When should you start building your credit score? Top tips for everyone
Having a good credit rating is essential for everyone today. It plays an important role in various aspects of your financial life, including getting a credit card with bonuses, getting the lowest interest rates on a personal loan, and even getting the job of your dreams.
Your credit score can influence many life decisions related to personal finance, so it’s essential to start building it as soon as possible. You may be new to this concept because few young people have learned about financial literacy in schools. Keep reading to learn more about the importance of building your credit at an early age.
When should you start building a credit history
Many young people are unaware of when they should start building their credit. They believe that they will have enough time for this after graduating and starting their career. However, the reality may be different. Once you graduate, you’ll need to already have an established credit history if you want to land a decent job, get an unsecured credit card, or a personal loan.
More than 40% of students do not have enough knowledge about their credit history and its importance because they have not been informed about it at all. Many teachers and parents do not consider this topic important, while around 25% of young people do not even know how to check their grade. Before it’s too late, you should know what a bad credit score is and how it can affect your credit history and financial decisions. It’s good to start building your credit when you’re 18 or even earlier.
Why You Should Establish Credit Earlier
So, is it really important to build a credit history from an early age? Yes, you need to think about your financial future in advance. While you’re still young, you have plenty of time to build strong credit and even make mistakes. You understood correctly, many people make mistakes that lead to unpleasant consequences and the loss of several points in their credit rating.
You may miss some payments or be late with them from time to time. If your credit rating drops a little, you will have to wait about seven years before it returns to normal. So the sooner you start building it, the better it will be for you in the long run.
More than that, your credit history can affect your borrowing abilities. If you decide to get an unsecured loan solution, you will definitely need to provide proof of your creditworthiness. This is your credit history. Lenders will carry out a credit check to determine whether you are at risk or not. Credit card issuers also review the credit history of the customer before issuing a secured or unsecured credit card.

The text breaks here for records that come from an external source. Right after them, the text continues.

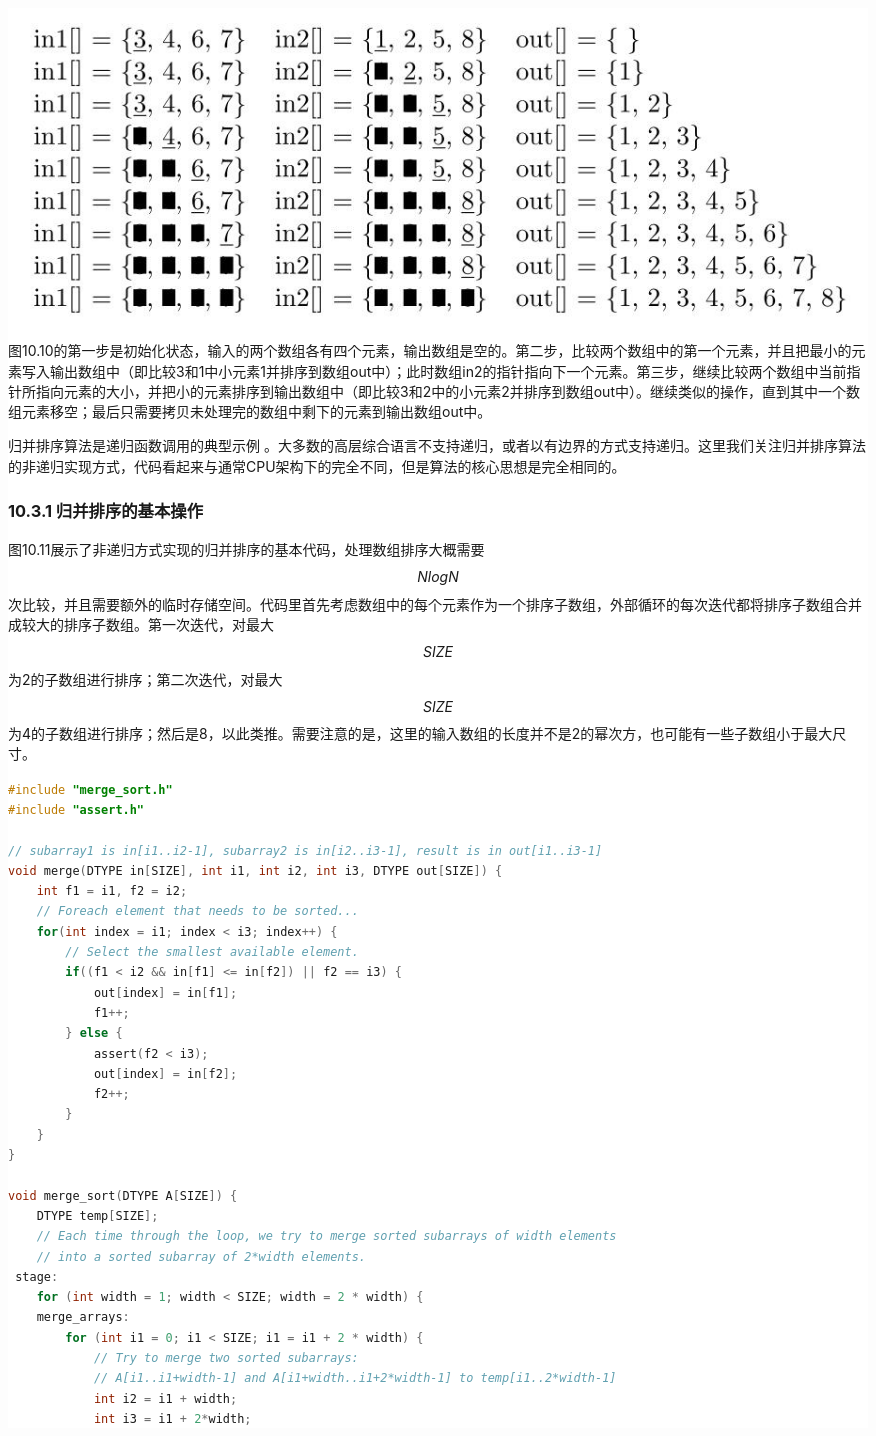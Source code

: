 ![图10.10：合并两个有序数组的操作示例。顶部是初始状态，算法的每一步都需要考虑下划线的元素，并将其中的一个元素排序在输出有序数组中。](images/10.10.jpg)



图10.10的第一步是初始化状态，输入的两个数组各有四个元素，输出数组是空的。第二步，比较两个数组中的第一个元素，并且把最小的元素写入输出数组中（即比较3和1中小元素1并排序到数组out中）；此时数组in2的指针指向下一个元素。第三步，继续比较两个数组中当前指针所指向元素的大小，并把小的元素排序到输出数组中（即比较3和2中的小元素2并排序到数组out中）。继续类似的操作，直到其中一个数组元素移空；最后只需要拷贝未处理完的数组中剩下的元素到输出数组out中。

归并排序算法是递归函数调用的典型示例 。大多数的高层综合语言不支持递归，或者以有边界的方式支持递归。这里我们关注归并排序算法的非递归实现方式，代码看起来与通常CPU架构下的完全不同，但是算法的核心思想是完全相同的。

### 10.3.1 归并排序的基本操作

图10.11展示了非递归方式实现的归并排序的基本代码，处理数组排序大概需要$$N log N$$ 次比较，并且需要额外的临时存储空间。代码里首先考虑数组中的每个元素作为一个排序子数组，外部循环的每次迭代都将排序子数组合并成较大的排序子数组。第一次迭代，对最大$$SIZE$$为2的子数组进行排序；第二次迭代，对最大$$SIZE$$为4的子数组进行排序；然后是8，以此类推。需要注意的是，这里的输入数组的长度并不是2的幂次方，也可能有一些子数组小于最大尺寸。

```c
#include "merge_sort.h"
#include "assert.h"

// subarray1 is in[i1..i2-1], subarray2 is in[i2..i3-1], result is in out[i1..i3-1]
void merge(DTYPE in[SIZE], int i1, int i2, int i3, DTYPE out[SIZE]) {
    int f1 = i1, f2 = i2;
    // Foreach element that needs to be sorted...
    for(int index = i1; index < i3; index++) {
        // Select the smallest available element.
        if((f1 < i2 && in[f1] <= in[f2]) || f2 == i3) {
            out[index] = in[f1];
            f1++;
        } else {
            assert(f2 < i3);
            out[index] = in[f2];
            f2++;
        }
    }
}

void merge_sort(DTYPE A[SIZE]) {
    DTYPE temp[SIZE];
    // Each time through the loop, we try to merge sorted subarrays of width elements
    // into a sorted subarray of 2*width elements.
 stage:
    for (int width = 1; width < SIZE; width = 2 * width) {
    merge_arrays:
        for (int i1 = 0; i1 < SIZE; i1 = i1 + 2 * width) {
            // Try to merge two sorted subarrays:
            // A[i1..i1+width-1] and A[i1+width..i1+2*width-1] to temp[i1..2*width-1]
            int i2 = i1 + width;
            int i3 = i1 + 2*width;
```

If you want to get an unsecured credit card and claim additional bonuses, you will need to have decent credit. Borrowers with good or excellent credit can benefit from lower interest rates on mortgages and even student loans. Additionally, many employers review an application’s credit for potential red flags such as overdue accounts or outstanding payments. So your credit can even affect your ability to land your dream job.
Benefits of mortgage
Despite the current pandemic and more than 18 months of economic recession, American consumer credit ratings continue to rise. According to Experian’s recent report, the average VantageScore in 2021 was 695 compared to 688 in 2020.
Having a good credit score has many advantages. Having a high score and a good credit history is beneficial for many aspects of your life. Here are some of the main benefits:
Higher approval rates
If you decide to apply for a borrowing solution like a loan or a credit card, you’ll have a better chance of being approved with good credit. Lenders and traditional banking institutions are eager to deal with low-risk customers with above-average FICO scores. So, if your current score is 550, you will be less likely to be approved than someone with a 750 score. Therefore, your credit score along with your employment status and monthly income are among the main factors considered by lenders.
Lower interest rate
Another advantage of building up your credit at an early age is that you will be able to benefit from lower rates. Even if you are still studying at a college or university, there will come a time when you decide whether to go for a personal loan, car loan, or mortgage. If you have already established credit, you will be a more favorable candidate and lenders will approve your application with the lowest rates.
More flexible conditions
A good track record and a good credit rating allow consumers to qualify for more flexible loan terms and the best terms on different borrowing services. Again, when a lender sees you as a low risk customer due to good credit, they will be eager to give you a higher credit limit on your credit card or issue a larger sum on a personal loan. Additionally, consumers with good credit can take advantage of longer and more flexible repayment periods.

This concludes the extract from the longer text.